The moviegoing subscription service MoviePass has had a rough couple of weeks. On Thursday, July 26, Helios and Matheson, the parent company of MoviePass, announced that it had a service outage because it could not afford to pay for movie tickets. It then borrowed $5 million in cash on Friday to pay its merchant processors. After a tumultuous weekend, Forbes reported on August 1 that MoviePass will eliminate ticketing access to major Hollywood films in an unconventional attempt to keep the company from bankruptcy. Additionally, on August 6, MoviePass announced that it will limit customers to three movies per month, but that they have also decided to keep their membership fee at $9.95 per month instead of increasing it to $14.95 as they previously had said they would do.

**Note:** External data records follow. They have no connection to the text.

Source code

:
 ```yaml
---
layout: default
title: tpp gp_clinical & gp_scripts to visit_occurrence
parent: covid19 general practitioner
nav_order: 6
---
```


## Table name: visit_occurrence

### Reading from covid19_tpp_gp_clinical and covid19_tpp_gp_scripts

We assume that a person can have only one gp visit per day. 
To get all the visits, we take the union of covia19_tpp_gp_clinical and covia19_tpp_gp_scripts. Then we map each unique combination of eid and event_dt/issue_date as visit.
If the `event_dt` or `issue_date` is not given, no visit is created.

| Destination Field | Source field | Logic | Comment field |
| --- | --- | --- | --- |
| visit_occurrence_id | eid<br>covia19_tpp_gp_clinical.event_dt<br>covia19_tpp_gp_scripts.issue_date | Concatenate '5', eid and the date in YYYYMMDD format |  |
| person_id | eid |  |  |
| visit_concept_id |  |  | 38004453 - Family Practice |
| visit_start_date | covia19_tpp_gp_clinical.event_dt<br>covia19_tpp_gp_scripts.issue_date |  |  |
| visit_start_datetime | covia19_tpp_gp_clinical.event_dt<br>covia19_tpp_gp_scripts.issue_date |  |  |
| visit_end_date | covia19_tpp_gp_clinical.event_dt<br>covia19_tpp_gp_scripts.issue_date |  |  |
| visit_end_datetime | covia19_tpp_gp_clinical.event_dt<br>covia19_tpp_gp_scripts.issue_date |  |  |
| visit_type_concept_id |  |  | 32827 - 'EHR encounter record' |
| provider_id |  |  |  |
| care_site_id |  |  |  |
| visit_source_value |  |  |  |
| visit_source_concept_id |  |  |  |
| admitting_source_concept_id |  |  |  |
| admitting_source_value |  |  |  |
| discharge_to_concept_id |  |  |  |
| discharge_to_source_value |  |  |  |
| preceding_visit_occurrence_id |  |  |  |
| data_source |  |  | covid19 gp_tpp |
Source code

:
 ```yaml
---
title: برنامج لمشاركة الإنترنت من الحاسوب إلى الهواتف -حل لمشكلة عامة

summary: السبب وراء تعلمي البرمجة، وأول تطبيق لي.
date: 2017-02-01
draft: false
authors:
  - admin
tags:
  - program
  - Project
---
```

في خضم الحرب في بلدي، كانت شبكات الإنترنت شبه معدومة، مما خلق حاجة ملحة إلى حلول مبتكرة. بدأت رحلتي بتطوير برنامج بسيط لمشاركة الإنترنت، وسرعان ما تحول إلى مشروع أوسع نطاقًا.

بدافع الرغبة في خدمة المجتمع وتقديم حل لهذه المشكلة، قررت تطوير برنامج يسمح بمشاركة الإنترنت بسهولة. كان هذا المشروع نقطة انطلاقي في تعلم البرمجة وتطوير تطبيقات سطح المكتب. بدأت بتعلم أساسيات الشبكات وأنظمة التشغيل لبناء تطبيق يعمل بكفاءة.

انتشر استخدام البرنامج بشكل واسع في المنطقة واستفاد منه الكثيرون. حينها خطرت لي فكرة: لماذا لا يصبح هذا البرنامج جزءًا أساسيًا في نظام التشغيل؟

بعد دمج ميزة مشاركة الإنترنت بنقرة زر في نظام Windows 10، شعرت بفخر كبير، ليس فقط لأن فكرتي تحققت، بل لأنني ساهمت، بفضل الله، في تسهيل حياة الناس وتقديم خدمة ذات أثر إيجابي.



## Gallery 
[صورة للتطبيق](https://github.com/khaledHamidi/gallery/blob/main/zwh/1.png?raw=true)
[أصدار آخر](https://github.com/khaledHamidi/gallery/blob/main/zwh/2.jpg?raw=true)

When Mitch Lowe, CEO of MoviePass, took over the company in 2016, he introduced new tactics to boost MoviePass’ membership, including lowering the membership price to $9.95 per month from $50. MoviePass at its height had three million users, however, problems began to occur that hurt MoviePass’ reputation. For example, in a controversial statement, Lowe said, “We watch how you drive from home to the movies. We watch where you go afterwards,” adding, “We know all about you.” Additionally, changes in the number of movies one could see a day – from multiple movies to just one movie per day – and restrictions on re-watching movies made consumers angry. And with its most recent announcement, MoviePass has further decreased the number of movies customers can watch to three per month.

MoviePass also had a slew of financial problems that grew worse over time. While MoviePass charges consumers $9.95 per month for their standard membership fee, MoviePass will pay the studios directly for the movie ticket, which can range from $12 to $14. This cash drain became an insurmountable obstacle, especially after MoviePass’ plan to receive a percentage of movie theater concessions fell flat as well as the failure to cross-promote movies. Additionally, MoviePass’ subsidiary MoviePass Ventures did not perform well. MoviePass Ventures was founded to co-acquire films with film distributors, however, its two acquisitions of movies American Animals and Gotti earned lackluster performance review (Gotti even scoring the only “zero” on Rotten Tomatoes). Additionally, customer service for MoviePass was also a point of contention.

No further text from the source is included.